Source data
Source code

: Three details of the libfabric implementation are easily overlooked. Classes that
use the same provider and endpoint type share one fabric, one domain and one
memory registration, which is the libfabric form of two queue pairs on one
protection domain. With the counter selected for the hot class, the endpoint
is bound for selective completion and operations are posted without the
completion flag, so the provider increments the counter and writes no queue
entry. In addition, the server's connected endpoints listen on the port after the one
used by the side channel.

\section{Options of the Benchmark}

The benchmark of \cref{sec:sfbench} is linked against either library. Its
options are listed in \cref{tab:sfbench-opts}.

...

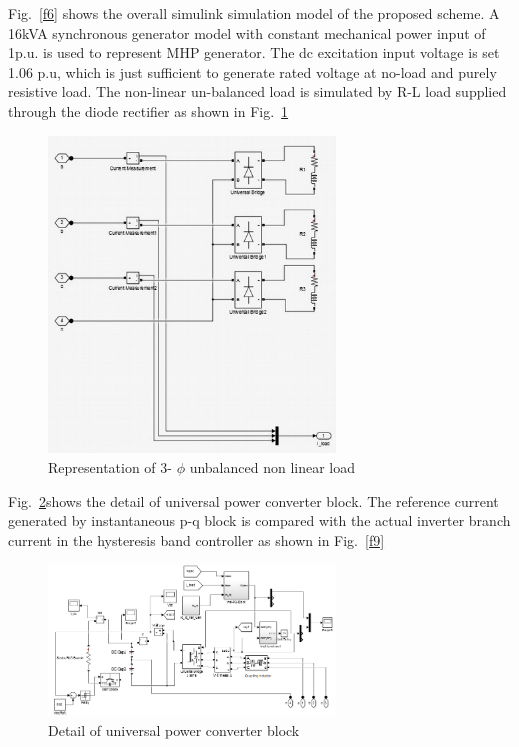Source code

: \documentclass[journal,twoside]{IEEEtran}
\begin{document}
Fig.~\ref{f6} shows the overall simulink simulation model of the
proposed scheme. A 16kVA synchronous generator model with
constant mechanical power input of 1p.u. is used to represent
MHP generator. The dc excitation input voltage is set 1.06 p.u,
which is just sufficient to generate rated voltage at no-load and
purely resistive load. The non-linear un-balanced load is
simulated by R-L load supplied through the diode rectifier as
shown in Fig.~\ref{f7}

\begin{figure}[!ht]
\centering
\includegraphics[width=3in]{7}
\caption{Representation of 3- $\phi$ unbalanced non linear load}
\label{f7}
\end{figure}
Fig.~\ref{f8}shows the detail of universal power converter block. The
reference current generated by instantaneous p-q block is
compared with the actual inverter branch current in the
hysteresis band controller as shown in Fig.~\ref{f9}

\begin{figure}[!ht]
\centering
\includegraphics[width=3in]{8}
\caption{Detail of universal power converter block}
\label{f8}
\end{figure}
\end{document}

> [Your goal]: Please return the lines above that run from the line containing "is bound for" to the line containing "options are listed", inclusive, exactly and with no other lines.

> [Output below]:
is bound for selective completion and operations are posted without the
completion flag, so the provider increments the counter and writes no queue
entry. In addition, the server's connected endpoints listen on the port after the one
used by the side channel.

\section{Options of the Benchmark}

The benchmark of \cref{sec:sfbench} is linked against either library. Its
options are listed in \cref{tab:sfbench-opts}.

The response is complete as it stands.